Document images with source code
■ ■ ■ ■ ■
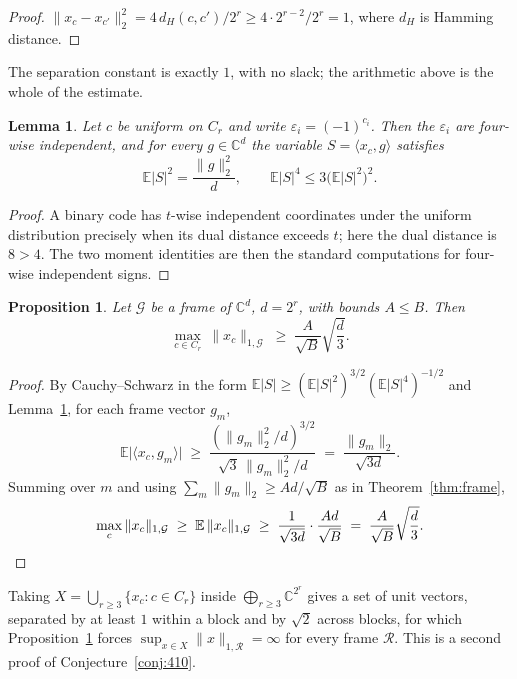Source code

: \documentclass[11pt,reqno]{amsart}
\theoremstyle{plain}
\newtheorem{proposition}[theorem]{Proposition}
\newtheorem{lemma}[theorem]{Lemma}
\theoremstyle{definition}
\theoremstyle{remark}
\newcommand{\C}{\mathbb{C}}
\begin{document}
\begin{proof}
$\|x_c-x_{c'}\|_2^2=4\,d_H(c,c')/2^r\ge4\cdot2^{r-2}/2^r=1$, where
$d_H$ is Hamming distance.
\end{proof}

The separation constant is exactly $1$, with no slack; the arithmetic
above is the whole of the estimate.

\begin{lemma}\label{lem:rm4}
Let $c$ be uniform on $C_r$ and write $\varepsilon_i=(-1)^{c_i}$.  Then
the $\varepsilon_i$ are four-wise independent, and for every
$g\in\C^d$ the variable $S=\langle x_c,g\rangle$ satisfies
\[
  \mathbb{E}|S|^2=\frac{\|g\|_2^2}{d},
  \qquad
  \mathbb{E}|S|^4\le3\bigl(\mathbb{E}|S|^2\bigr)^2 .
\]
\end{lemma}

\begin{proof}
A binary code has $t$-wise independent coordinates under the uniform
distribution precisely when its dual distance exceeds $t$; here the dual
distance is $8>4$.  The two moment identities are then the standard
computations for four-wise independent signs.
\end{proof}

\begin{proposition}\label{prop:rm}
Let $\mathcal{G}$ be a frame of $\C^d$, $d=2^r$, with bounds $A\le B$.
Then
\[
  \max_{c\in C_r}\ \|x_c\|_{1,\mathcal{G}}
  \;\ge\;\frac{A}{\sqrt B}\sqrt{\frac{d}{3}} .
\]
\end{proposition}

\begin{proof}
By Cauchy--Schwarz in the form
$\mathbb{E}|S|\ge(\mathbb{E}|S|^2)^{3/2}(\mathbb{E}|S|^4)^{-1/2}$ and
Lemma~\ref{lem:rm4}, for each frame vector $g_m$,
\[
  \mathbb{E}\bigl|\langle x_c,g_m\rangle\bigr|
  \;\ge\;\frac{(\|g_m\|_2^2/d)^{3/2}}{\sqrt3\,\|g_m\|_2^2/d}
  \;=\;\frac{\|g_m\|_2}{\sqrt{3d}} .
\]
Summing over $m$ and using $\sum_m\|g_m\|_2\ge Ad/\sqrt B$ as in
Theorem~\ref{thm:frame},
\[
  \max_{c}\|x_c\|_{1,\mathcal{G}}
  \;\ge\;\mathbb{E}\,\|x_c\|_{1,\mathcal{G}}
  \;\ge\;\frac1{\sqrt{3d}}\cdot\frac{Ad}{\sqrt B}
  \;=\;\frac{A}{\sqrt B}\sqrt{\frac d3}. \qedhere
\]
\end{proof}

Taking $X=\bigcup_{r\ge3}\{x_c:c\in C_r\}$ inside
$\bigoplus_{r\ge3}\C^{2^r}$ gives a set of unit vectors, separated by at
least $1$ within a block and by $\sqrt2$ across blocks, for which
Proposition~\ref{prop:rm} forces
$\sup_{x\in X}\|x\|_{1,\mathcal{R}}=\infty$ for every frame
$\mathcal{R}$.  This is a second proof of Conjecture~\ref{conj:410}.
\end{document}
■ ■ ■ ■ ■
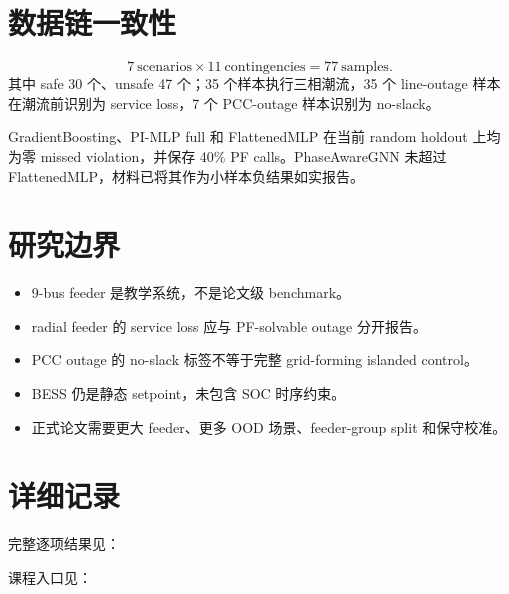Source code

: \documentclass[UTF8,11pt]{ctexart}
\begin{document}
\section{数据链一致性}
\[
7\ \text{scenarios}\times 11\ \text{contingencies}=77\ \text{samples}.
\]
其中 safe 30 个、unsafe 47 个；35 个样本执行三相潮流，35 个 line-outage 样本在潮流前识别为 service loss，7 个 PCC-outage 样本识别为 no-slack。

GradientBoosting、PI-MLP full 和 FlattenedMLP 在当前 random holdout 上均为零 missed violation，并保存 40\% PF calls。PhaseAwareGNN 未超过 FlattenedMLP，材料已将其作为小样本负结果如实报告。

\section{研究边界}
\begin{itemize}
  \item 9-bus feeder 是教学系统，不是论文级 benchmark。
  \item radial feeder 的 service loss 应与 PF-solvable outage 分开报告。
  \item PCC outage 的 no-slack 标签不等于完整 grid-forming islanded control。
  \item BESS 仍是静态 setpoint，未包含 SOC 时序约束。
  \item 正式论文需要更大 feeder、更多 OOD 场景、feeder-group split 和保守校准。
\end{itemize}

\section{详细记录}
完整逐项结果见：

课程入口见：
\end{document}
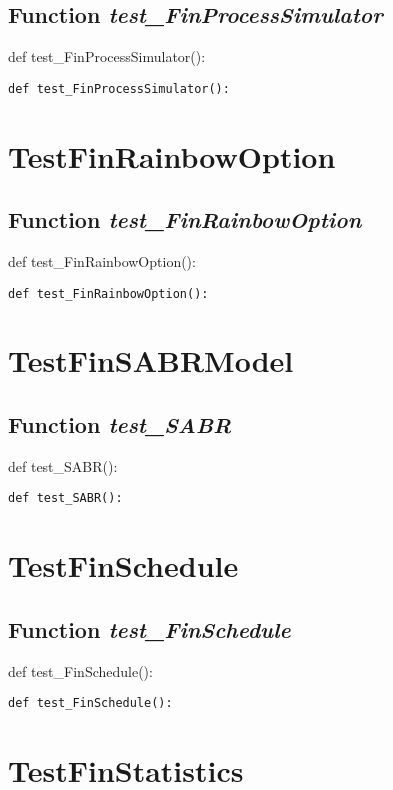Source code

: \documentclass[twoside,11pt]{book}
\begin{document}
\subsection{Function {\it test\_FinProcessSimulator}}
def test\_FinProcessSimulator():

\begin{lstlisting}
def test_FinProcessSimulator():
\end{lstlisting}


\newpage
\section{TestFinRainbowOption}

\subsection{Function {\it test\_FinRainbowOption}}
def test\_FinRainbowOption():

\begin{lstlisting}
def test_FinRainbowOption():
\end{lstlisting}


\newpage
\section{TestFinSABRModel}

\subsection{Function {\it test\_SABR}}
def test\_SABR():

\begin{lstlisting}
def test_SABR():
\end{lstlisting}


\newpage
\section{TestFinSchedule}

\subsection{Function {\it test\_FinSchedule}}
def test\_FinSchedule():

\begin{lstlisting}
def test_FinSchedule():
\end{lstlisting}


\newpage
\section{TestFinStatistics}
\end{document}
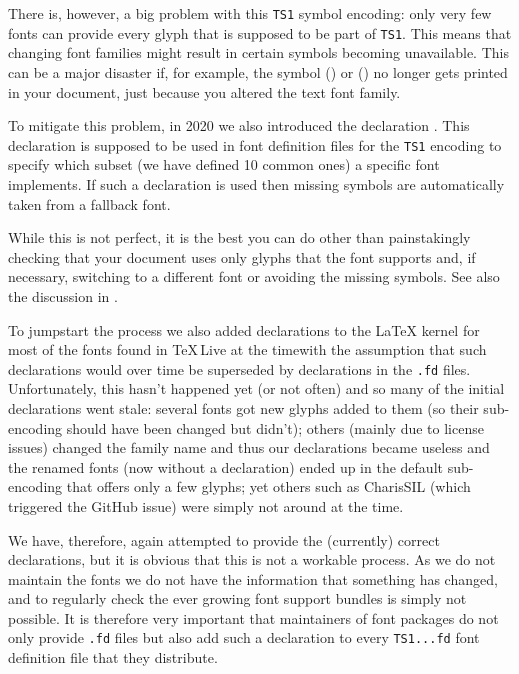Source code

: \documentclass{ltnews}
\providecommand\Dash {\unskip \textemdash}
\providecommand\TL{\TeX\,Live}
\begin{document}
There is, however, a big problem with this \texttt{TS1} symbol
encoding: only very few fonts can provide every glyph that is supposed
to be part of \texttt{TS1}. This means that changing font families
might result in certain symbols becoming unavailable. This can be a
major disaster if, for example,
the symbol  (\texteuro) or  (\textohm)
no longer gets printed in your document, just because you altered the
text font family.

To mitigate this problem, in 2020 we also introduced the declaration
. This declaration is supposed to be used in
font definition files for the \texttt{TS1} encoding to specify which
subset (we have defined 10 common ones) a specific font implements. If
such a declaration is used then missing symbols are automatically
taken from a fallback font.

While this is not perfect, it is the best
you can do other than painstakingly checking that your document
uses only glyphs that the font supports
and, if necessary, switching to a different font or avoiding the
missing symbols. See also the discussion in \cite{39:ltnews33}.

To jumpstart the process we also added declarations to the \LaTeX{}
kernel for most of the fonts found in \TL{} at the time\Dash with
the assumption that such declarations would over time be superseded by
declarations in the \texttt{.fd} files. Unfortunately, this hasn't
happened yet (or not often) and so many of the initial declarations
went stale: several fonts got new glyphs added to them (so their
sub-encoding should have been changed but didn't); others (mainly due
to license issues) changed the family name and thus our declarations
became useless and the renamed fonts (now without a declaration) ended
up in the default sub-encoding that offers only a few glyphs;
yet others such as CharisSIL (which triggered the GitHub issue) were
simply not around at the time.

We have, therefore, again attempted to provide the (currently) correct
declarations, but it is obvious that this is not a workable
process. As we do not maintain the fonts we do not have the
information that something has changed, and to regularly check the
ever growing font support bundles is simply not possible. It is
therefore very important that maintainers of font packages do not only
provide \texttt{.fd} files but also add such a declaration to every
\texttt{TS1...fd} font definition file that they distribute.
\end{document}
■ ■ ■ ■ ■
**WHAT YOU ARE ASKED TO DO:**
A single number is the answer: the number of lines in the entries that contain "langle".

**SOLVED PROBLEM:**
2